** Opening Dataset content block **
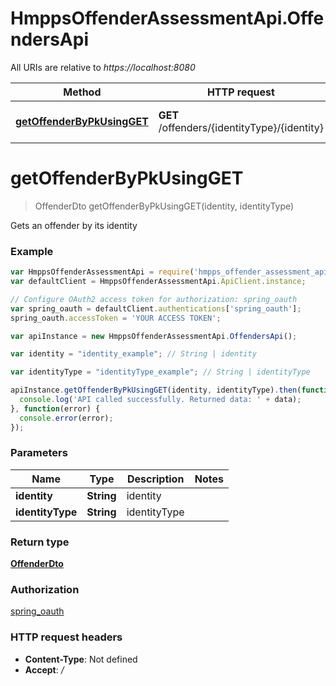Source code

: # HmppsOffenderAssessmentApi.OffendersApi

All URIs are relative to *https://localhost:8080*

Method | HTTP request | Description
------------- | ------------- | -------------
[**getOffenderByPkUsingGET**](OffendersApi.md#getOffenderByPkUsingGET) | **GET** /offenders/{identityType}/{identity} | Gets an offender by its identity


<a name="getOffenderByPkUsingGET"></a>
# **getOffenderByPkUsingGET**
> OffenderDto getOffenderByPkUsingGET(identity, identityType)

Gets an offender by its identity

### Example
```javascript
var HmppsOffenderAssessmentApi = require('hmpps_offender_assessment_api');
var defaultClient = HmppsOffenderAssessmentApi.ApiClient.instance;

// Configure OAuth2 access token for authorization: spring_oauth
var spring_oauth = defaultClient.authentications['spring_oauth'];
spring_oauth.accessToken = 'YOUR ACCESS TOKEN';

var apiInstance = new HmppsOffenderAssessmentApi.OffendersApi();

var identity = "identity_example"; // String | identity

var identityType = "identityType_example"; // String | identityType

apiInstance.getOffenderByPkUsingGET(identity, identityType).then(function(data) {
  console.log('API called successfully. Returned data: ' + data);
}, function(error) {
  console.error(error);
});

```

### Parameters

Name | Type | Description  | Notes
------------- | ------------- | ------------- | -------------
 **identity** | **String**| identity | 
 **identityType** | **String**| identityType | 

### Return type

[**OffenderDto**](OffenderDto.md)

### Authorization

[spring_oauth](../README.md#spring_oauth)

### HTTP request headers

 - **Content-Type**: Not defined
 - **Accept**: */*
** Closing Dataset content block **
**Your objective:**
Although the records contain pictures, print only the rest, exactly as written.

**Completed task:**
Source code

: # HmppsOffenderAssessmentApi.OffendersApi

All URIs are relative to *https://localhost:8080*

Method | HTTP request | Description
------------- | ------------- | -------------
[**getOffenderByPkUsingGET**](OffendersApi.md#getOffenderByPkUsingGET) | **GET** /offenders/{identityType}/{identity} | Gets an offender by its identity


<a name="getOffenderByPkUsingGET"></a>
# **getOffenderByPkUsingGET**
> OffenderDto getOffenderByPkUsingGET(identity, identityType)

Gets an offender by its identity

### Example
```javascript
var HmppsOffenderAssessmentApi = require('hmpps_offender_assessment_api');
var defaultClient = HmppsOffenderAssessmentApi.ApiClient.instance;

// Configure OAuth2 access token for authorization: spring_oauth
var spring_oauth = defaultClient.authentications['spring_oauth'];
spring_oauth.accessToken = 'YOUR ACCESS TOKEN';

var apiInstance = new HmppsOffenderAssessmentApi.OffendersApi();

var identity = "identity_example"; // String | identity

var identityType = "identityType_example"; // String | identityType

apiInstance.getOffenderByPkUsingGET(identity, identityType).then(function(data) {
  console.log('API called successfully. Returned data: ' + data);
}, function(error) {
  console.error(error);
});

```

### Parameters

Name | Type | Description  | Notes
------------- | ------------- | ------------- | -------------
 **identity** | **String**| identity | 
 **identityType** | **String**| identityType | 

### Return type

[**OffenderDto**](OffenderDto.md)

### Authorization

[spring_oauth](../README.md#spring_oauth)

### HTTP request headers

 - **Content-Type**: Not defined
 - **Accept**: */*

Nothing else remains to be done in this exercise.